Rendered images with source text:
* * * * *
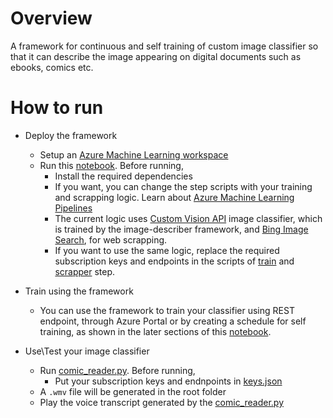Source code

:# Overview
A framework for continuous and self training of custom image classifier so that it can describe the image appearing on digital documents such as ebooks, comics etc.

# How to run
- Deploy the framework
  - Setup an [Azure Machine Learning workspace](https://docs.microsoft.com/en-us/azure/machine-learning/service/how-to-manage-workspace)
  - Run this [notebook](image_describer_training_pipeline.ipynb). Before running,
      - Install the required dependencies
      - If you want, you can change the step scripts with your training and scrapping logic. Learn about [Azure Machine Learning Pipelines](https://github.com/Azure/MachineLearningNotebooks/tree/master/how-to-use-azureml/machine-learning-pipelines)
      - The current logic uses [Custom Vision API](https://azure.microsoft.com/en-us/services/cognitive-services/custom-vision-service/) image classifier, which is trained by the image-describer framework, and [Bing Image Search](https://azure.microsoft.com/en-us/services/cognitive-services/bing-image-search-api/), for web scrapping.
      - If you want to use the same logic, replace the required subscription keys and endpoints in the scripts of [train](./train_step) and [scrapper](./image_scrapper_step) step.
      
 - Train using the framework
    - You can use the framework to train your classifier using REST endpoint, through Azure Portal or by creating a schedule for self training, as shown in the later sections of this [notebook](image_describer_training_pipeline.ipynb).
    
 - Use\Test your image classifier 
    - Run [comic_reader.py](comic_reader.py). Before running,
      - Put your subscription keys and endnpoints in [keys.json](keys.json)
    - A `.wmv` file will be generated in the root folder
    - Play the voice transcript generated by the [comic_reader.py](comic_reader.py)
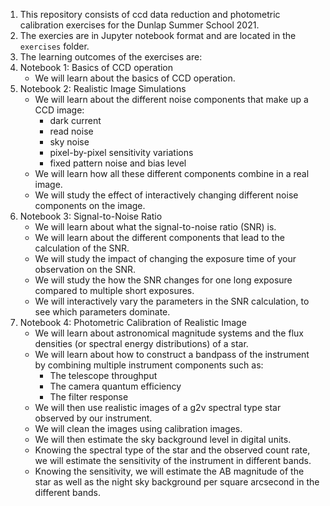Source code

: 1) This repository consists of ccd data reduction and photometric calibration exercises for the Dunlap Summer School 2021.
2) The exercies are in Jupyter notebook format and are located in the `exercises` folder.
3) The learning outcomes of the exercises are:
4) Notebook 1: Basics of CCD operation
    - We will learn about the basics of CCD operation.
5) Notebook 2:  Realistic Image Simulations
    - We will learn about the different noise components that make up a CCD image:
        - dark current
        - read noise
        - sky noise
        - pixel-by-pixel sensitivity variations
        - fixed pattern noise and bias level
    - We will learn how all these different components combine in a real image.
    - We will study the effect of interactively changing different noise components on the image.
6) Notebook 3: Signal-to-Noise Ratio
    - We will learn about what the signal-to-noise ratio (SNR) is.
    - We will learn about the different components that lead to the calculation of the SNR.
    - We will study the impact of changing the exposure time of your observation on the SNR.
    - We will study the how the SNR changes for one long exposure compared to multiple short exposures.
    - We will interactively vary the parameters in the SNR calculation, to see which parameters dominate. 
7) Notebook 4: Photometric Calibration of Realistic Image
    - We will learn about astronomical magnitude systems and the flux densities (or spectral energy distributions) of a star.
    - We will learn about how to construct a bandpass of the instrument by combining multiple instrument components such as:
        - The telescope throughput
        - The camera quantum efficiency
        - The filter response
    - We will then use realistic images of a g2v spectral type star observed by our instrument.
    - We will clean the images using calibration images.
    - We will then estimate the sky background level in digital units. 
    - Knowing the spectral type of the star and the observed count rate, we will estimate the sensitivity of the instrument in different bands.
    - Knowing the sensitivity, we will estimate the AB magnitude of the star as well as the night sky background per square arcsecond in the different bands.

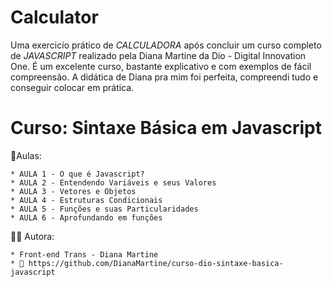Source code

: # Calculator
Uma exercicío prático de *CALCULADORA* após concluir um curso completo de *JAVASCRIPT* realizado pela Diana Martine da Dio - Digital Innovation One.
É um excelente curso, bastante explicativo e com exemplos de fácil compreensão. A didática de Diana pra mim foi perfeita, compreendi tudo e conseguir colocar em prática.

# Curso: Sintaxe Básica em Javascript 

  📓Aulas:
  
    * AULA 1 - O que é Javascript?
    * AULA 2 - Entendendo Variáveis e seus Valores
    * AULA 3 - Vetores e Objetos
    * AULA 4 - Estruturas Condicionais
    * AULA 5 - Funções e suas Particularidades
    * AULA 6 - Aprofundando em funções
   
  👩‍🦱 Autora:
  
    * Front-end Trans - Diana Martine
    * 🔗 https://github.com/DianaMartine/curso-dio-sintaxe-basica-javascript
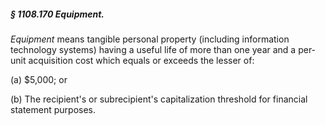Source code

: ##### § 1108.170 Equipment. #####

*Equipment* means tangible personal property (including information technology systems) having a useful life of more than one year and a per-unit acquisition cost which equals or exceeds the lesser of:

(a) $5,000; or

(b) The recipient's or subrecipient's capitalization threshold for financial statement purposes.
* * * * *
## What you should do
Every line above from the line with "- Install the required dependencies" to the line with "- The current" is wanted, ends included; write them out exactly and add no other line.

## Result of this task
      - Install the required dependencies
      - If you want, you can change the step scripts with your training and scrapping logic. Learn about [Azure Machine Learning Pipelines](https://github.com/Azure/MachineLearningNotebooks/tree/master/how-to-use-azureml/machine-learning-pipelines)
      - The current logic uses [Custom Vision API](https://azure.microsoft.com/en-us/services/cognitive-services/custom-vision-service/) image classifier, which is trained by the image-describer framework, and [Bing Image Search](https://azure.microsoft.com/en-us/services/cognitive-services/bing-image-search-api/), for web scrapping.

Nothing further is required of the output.